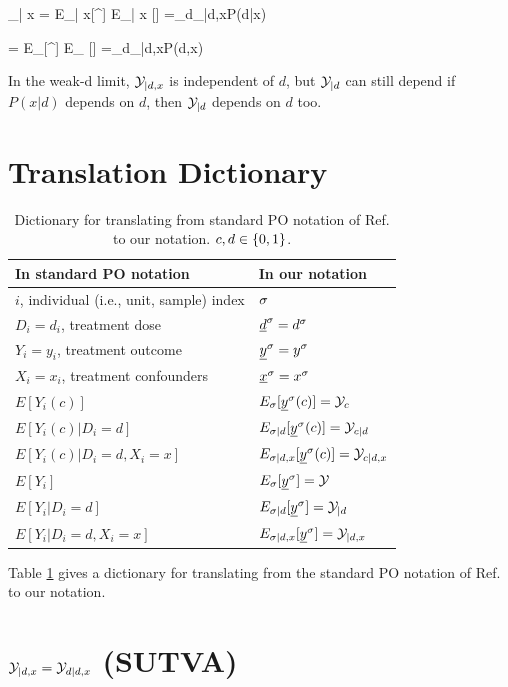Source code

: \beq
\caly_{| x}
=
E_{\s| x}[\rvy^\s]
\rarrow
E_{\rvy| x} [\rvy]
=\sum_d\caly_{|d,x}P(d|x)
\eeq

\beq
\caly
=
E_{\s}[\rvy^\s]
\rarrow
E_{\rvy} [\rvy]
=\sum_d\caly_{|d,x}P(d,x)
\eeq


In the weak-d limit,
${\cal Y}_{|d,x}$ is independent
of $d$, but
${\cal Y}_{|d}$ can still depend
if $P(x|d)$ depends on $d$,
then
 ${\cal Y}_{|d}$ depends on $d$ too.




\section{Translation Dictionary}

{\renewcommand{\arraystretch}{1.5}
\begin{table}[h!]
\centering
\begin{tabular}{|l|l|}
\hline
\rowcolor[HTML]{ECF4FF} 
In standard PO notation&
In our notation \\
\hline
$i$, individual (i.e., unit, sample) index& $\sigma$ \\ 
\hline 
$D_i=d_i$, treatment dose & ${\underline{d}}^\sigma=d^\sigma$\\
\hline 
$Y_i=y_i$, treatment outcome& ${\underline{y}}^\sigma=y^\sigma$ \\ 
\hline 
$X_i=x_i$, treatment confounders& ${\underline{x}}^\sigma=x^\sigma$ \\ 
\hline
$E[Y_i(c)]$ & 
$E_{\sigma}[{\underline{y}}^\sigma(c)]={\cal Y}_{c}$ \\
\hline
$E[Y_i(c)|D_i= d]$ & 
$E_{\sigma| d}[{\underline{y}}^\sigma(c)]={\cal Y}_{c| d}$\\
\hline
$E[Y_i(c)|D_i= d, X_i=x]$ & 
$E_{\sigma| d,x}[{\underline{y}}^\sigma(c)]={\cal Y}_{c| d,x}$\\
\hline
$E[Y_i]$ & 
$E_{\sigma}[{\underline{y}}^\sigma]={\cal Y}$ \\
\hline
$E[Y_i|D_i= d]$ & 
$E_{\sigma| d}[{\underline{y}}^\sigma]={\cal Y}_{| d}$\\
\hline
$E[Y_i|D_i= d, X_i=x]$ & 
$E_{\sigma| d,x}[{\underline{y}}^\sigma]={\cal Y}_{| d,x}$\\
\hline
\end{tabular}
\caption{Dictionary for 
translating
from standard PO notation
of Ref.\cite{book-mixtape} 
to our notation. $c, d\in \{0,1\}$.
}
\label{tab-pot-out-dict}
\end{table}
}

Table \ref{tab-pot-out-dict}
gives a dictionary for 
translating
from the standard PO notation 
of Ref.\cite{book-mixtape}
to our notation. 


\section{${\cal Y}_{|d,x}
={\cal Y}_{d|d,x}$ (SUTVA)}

++++++++

▶ **REQUIRED WORK**
In full and without changes, repeat the listing above, but not its pictures.

▶ **RESULT FOR THIS EXERCISE**
Source code

: \beq
\caly_{| x}
=
E_{\s| x}[\rvy^\s]
\rarrow
E_{\rvy| x} [\rvy]
=\sum_d\caly_{|d,x}P(d|x)
\eeq

\beq
\caly
=
E_{\s}[\rvy^\s]
\rarrow
E_{\rvy} [\rvy]
=\sum_d\caly_{|d,x}P(d,x)
\eeq


In the weak-d limit,
${\cal Y}_{|d,x}$ is independent
of $d$, but
${\cal Y}_{|d}$ can still depend
if $P(x|d)$ depends on $d$,
then
 ${\cal Y}_{|d}$ depends on $d$ too.




\section{Translation Dictionary}

{\renewcommand{\arraystretch}{1.5}
\begin{table}[h!]
\centering
\begin{tabular}{|l|l|}
\hline
\rowcolor[HTML]{ECF4FF} 
In standard PO notation&
In our notation \\
\hline
$i$, individual (i.e., unit, sample) index& $\sigma$ \\ 
\hline 
$D_i=d_i$, treatment dose & ${\underline{d}}^\sigma=d^\sigma$\\
\hline 
$Y_i=y_i$, treatment outcome& ${\underline{y}}^\sigma=y^\sigma$ \\ 
\hline 
$X_i=x_i$, treatment confounders& ${\underline{x}}^\sigma=x^\sigma$ \\ 
\hline
$E[Y_i(c)]$ & 
$E_{\sigma}[{\underline{y}}^\sigma(c)]={\cal Y}_{c}$ \\
\hline
$E[Y_i(c)|D_i= d]$ & 
$E_{\sigma| d}[{\underline{y}}^\sigma(c)]={\cal Y}_{c| d}$\\
\hline
$E[Y_i(c)|D_i= d, X_i=x]$ & 
$E_{\sigma| d,x}[{\underline{y}}^\sigma(c)]={\cal Y}_{c| d,x}$\\
\hline
$E[Y_i]$ & 
$E_{\sigma}[{\underline{y}}^\sigma]={\cal Y}$ \\
\hline
$E[Y_i|D_i= d]$ & 
$E_{\sigma| d}[{\underline{y}}^\sigma]={\cal Y}_{| d}$\\
\hline
$E[Y_i|D_i= d, X_i=x]$ & 
$E_{\sigma| d,x}[{\underline{y}}^\sigma]={\cal Y}_{| d,x}$\\
\hline
\end{tabular}
\caption{Dictionary for 
translating
from standard PO notation
of Ref.\cite{book-mixtape} 
to our notation. $c, d\in \{0,1\}$.
}
\label{tab-pot-out-dict}
\end{table}
}

Table \ref{tab-pot-out-dict}
gives a dictionary for 
translating
from the standard PO notation 
of Ref.\cite{book-mixtape}
to our notation. 


\section{${\cal Y}_{|d,x}
={\cal Y}_{d|d,x}$ (SUTVA)}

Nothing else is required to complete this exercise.